Pop star turned actor Harry Styles has opened up about the "overwhelming" time filming of Christopher Nolan's latest blockbuster Dunkirk, saying that his lack of experience helped portray the role because it reflected what real soldiers must have felt at the time.
"Before filming I watched films like Saving Private Ryan for inspiration but I kind of went into this with a feeling a bit like I didn't know what I was doing," the 23-year-old former One Direction star admitted.
"I kind of wanted to go in that way. The young soldiers also didn't have any idea what they faced or what they were getting into. And for me, I think always being a little bit nervous when I was filming helped me. Any tension I felt personally helped the character."
The movie stars a slew of well-known actors including Nolan favourites Tom Hardy and Cillian Murphy.
It tells the World War II story of the frenzied evacuation of more than 338,000 allied troopers from the beaches of Dunkirk in 1940, who were attempting to escape as German forces were advancing into France.

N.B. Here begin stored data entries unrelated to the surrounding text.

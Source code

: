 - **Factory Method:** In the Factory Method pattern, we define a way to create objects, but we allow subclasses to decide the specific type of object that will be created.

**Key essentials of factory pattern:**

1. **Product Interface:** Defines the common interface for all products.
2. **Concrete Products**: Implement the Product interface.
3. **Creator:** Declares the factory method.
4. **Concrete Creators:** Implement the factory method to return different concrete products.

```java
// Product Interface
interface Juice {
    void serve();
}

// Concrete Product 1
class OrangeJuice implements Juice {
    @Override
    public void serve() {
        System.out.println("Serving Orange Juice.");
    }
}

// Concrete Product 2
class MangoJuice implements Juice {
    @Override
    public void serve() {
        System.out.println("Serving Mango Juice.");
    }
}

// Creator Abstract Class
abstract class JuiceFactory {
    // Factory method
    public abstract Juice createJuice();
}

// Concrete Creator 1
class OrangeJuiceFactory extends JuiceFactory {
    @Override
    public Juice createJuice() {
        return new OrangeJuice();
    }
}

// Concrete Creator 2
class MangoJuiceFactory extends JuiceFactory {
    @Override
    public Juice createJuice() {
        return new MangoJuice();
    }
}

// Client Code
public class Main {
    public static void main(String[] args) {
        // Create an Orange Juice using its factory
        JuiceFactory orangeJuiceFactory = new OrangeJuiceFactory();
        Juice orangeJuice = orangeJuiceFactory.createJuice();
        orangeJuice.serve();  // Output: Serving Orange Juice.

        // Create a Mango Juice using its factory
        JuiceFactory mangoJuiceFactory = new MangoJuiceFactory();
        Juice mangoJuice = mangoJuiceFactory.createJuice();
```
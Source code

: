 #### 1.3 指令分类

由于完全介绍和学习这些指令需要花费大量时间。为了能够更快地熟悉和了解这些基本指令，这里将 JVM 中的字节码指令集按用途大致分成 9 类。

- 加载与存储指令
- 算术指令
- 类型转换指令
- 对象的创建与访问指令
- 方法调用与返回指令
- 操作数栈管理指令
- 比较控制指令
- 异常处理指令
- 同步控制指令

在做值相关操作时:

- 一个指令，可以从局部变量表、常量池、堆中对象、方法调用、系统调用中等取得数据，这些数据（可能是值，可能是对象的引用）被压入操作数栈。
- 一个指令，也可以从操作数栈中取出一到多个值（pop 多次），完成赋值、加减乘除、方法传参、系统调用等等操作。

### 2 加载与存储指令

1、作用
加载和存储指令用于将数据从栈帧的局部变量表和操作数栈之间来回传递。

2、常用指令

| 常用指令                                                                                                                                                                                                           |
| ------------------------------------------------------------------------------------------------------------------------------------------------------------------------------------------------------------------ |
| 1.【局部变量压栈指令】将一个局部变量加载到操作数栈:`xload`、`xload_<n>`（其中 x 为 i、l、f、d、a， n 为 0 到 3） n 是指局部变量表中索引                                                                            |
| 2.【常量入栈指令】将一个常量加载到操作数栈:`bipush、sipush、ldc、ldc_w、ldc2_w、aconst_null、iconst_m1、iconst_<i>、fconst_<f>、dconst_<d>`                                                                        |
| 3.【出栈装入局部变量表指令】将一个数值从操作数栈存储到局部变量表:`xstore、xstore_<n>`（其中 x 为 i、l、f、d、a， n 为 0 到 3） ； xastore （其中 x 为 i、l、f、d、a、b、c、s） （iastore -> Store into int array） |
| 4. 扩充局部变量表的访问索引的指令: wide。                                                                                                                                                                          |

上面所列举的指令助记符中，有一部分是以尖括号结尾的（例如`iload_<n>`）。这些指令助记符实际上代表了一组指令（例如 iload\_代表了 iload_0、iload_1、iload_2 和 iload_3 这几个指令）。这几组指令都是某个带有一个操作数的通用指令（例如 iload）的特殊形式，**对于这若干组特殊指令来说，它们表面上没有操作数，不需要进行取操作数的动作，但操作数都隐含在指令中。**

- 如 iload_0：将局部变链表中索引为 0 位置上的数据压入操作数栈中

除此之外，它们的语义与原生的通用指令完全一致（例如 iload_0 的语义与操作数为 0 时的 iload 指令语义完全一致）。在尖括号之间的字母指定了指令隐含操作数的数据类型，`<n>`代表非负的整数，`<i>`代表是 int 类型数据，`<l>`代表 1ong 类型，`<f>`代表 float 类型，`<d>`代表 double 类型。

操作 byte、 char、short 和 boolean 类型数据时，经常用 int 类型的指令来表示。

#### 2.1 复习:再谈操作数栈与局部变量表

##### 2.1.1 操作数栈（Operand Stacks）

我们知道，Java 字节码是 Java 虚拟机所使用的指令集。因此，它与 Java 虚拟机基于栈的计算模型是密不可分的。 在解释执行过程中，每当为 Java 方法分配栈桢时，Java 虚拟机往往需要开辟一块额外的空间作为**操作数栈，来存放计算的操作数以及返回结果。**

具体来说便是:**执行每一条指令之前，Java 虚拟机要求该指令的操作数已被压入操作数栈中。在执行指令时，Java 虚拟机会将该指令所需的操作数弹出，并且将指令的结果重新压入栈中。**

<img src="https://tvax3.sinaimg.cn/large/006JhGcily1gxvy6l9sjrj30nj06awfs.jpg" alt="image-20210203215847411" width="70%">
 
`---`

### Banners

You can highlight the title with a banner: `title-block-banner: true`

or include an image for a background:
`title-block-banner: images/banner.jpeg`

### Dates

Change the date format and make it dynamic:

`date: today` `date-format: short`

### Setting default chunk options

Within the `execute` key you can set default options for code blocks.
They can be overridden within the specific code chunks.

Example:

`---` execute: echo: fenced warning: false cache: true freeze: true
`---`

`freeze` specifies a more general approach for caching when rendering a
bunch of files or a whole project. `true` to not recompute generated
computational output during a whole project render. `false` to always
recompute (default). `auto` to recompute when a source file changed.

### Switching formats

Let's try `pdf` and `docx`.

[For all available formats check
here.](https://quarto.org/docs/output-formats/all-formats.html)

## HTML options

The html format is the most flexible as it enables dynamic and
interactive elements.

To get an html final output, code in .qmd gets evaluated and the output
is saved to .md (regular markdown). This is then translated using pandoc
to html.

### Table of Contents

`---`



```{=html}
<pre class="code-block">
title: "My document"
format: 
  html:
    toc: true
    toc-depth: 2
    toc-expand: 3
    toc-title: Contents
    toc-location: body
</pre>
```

Styles, who has received some critical plaudits for his appearance in the film, said the process of filming on location was especially strange.
He told The Sun: "I think everyone was very aware of where we were. There was a sense of knowing it happened there, which comes across on screen. The first thing for me was just real shock at the size of the beach. You try to imagine it filled with men and filled with bodies.
"The area has an energy which people respect because it's difficult to do anything else.
"It's quite overwhelming. I think being there — as opposed to just in a film studio — left no room for complaints for the whole crew. Filming was very physical, but I think everyone was aware that in comparison to the real soldiers' experience, we weren't going through much at all."
Despite positive reviews French critics have spoken out about the film, accusing the director of ignoring the role played by French troops in the evacuation and attempting to rewrite history.
"Where in the film are the 120,000 French soldiers who were also evacuated from Dunkirk?" critic Jacques Mandelbaum wrote in his review for the French newspaper Le Monde.
He added: "Where are the 40,000 who sacrificed themselves to defend the city against a superior enemy in weaponry and numbers? No one can deny a director's right to focus his point of view on what he sees fit, as long as it does not deny the reality of which it claims to represent."